Notes from the general discussion

  • The financialisation of the elderly care sector was emphasised as the next frontier of financial encroachment, following the housing sector, which has already been taken over by finance.
  • The question was also raised of long-term care AI and robotisation as paths towards a rather dystopian future, destroying labour whilst intensifying performance.
  • As a further concern it was pointed out that digitalisation expenditure in health sector could pave the way for (deepened) healthcare privatisation.
  • We also discussed the issue of how to reconcile price control with the need to lower energy consumption.
  • The question was raised how the necessary and fast dissemination of the production of renewable energies can be balanced with the fact that we do not have enough resources such as rare earths for all that we plan or wish for.

SESSION 4 | 3 APRIL 16:45–17:45

Marius Kalanta, Gabriel Sakellaridis


Growth Models, International Investment Positions and Financing Patterns: The South-European Road to the Crisis and its Aftermath

by Gabriel Sakellaridis, Eteron Institute for Research and Social Change, Athens, Greece

Gabriel Sakellaridis discussed of whether a distinctive Mediterranean growth model does exist and where does it come from (domestic versus external factors).

  • Four growth models can be identified in Europe: consumption/debt-led growth model (UK), export-led model (Germany), balanced growth model (Sweden) and the “stagnationist” model (Italy).
  • In South Europe economies, prior to the financial crisis a consumption-led growth model fuelled by credit and debt was being followed, with gross fixed capital formation centred on low productivity and non-trade sectors (mainly construction and real estate).
  • After the 2008 crisis, these economies turned into a (weak and unsustainable) export-led growth model marked by low export sector participation in GDP, a focus on intermediate goods and low-value added services (especially tourism).
  • Last but not least, we see low R&D and technical composition while low taxation is a problem, especially in Italy.
  • A huge challenge is the lack of a lender of last resort in the Eurozone.
  • But we need to broaden the perspective.

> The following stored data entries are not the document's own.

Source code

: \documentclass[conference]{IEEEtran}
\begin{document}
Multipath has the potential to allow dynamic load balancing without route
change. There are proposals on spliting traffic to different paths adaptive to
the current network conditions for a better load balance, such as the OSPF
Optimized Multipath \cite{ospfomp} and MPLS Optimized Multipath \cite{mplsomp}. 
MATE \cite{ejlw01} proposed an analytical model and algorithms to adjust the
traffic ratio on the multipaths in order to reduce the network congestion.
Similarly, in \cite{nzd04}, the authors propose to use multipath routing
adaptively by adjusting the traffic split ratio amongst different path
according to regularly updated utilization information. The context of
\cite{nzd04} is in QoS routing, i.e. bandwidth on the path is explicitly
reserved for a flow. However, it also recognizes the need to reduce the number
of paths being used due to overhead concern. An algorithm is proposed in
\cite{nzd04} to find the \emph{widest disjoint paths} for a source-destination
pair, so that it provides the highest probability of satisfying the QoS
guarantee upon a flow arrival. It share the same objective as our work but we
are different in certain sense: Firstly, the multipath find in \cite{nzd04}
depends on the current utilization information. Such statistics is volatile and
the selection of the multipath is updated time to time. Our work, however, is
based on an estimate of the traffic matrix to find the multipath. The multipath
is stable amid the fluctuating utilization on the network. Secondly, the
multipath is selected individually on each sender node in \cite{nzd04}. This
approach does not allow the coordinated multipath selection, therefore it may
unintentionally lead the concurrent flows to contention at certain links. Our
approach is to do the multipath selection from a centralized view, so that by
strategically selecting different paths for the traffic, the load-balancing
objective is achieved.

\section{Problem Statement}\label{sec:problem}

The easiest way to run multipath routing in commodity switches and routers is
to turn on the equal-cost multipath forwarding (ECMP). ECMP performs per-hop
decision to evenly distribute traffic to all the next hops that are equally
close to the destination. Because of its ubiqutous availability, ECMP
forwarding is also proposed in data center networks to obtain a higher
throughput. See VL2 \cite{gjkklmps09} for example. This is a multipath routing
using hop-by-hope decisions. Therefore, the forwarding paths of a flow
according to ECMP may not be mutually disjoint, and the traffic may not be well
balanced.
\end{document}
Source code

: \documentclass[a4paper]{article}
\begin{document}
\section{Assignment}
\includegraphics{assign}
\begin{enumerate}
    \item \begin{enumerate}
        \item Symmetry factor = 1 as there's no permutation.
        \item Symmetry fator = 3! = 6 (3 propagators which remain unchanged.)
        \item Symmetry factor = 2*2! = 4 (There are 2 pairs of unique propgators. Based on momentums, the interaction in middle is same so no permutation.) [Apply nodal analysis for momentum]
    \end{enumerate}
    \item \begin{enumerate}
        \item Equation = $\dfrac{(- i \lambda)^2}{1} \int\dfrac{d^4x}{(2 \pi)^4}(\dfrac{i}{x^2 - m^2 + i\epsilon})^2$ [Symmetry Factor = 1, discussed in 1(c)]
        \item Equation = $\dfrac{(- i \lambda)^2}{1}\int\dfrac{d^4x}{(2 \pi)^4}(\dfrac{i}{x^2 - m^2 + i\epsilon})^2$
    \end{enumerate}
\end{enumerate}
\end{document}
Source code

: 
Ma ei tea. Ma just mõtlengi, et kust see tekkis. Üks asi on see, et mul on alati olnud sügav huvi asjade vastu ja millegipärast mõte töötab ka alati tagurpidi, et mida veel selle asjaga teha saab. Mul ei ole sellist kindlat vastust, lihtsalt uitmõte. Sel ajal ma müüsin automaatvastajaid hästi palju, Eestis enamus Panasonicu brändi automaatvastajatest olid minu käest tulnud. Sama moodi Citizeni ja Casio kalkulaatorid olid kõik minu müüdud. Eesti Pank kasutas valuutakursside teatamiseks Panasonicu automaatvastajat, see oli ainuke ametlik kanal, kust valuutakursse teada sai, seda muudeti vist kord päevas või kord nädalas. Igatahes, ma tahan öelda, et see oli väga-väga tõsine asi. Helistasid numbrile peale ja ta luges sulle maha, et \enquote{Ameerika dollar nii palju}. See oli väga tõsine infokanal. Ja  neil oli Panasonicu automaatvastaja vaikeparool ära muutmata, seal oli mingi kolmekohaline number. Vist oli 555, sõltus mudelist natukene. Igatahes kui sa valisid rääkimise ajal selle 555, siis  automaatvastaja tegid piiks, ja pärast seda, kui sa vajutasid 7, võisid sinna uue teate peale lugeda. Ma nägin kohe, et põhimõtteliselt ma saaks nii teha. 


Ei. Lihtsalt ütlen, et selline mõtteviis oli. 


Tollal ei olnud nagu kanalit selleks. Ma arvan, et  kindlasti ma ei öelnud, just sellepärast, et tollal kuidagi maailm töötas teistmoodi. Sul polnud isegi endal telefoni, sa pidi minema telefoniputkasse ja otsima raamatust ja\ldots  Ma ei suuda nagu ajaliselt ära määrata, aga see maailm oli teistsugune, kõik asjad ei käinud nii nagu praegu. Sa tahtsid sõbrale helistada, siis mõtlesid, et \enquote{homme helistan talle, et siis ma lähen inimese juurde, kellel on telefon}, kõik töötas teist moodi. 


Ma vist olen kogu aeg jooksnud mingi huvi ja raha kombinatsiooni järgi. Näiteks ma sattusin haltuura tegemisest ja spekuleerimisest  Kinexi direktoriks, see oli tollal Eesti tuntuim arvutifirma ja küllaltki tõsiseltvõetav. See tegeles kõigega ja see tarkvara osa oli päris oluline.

The current international monetary system is centred on the US, with the Eurozone itself a part of the global periphery of the world financial system, with different layers depending the advancements by European banks.
  • Still, to understand the economic crisis in the Southern EU in the 2010s we need to state the fact that strong push factors, not only pull factors, caused the crisis.
  • Before the crisis, although Southern countries were not guiltness, we had a situation of great money supply in the centre, which searched for investment opportunities, thus offering extremely low interest rates for creditors lending to the South.
  • These huge flows of finance towards non-competitive economies were the problem, as it was from now on impossible to devalue in order to rebalance the different economies.

Middle-Income Trap and Diverging Growth Models in the Baltic States

by Marius Kalanta, Postdoctoral fellow, Institute of International Relations and Political Science, Vilnius University, Lithuania

Marius Kalanta discussed the questions whether the Baltic States face the risks of the “middle-income trap” (MIT) on the one hand and, on the other hand, how the growth models of Estonia and Lithuania can achieve success.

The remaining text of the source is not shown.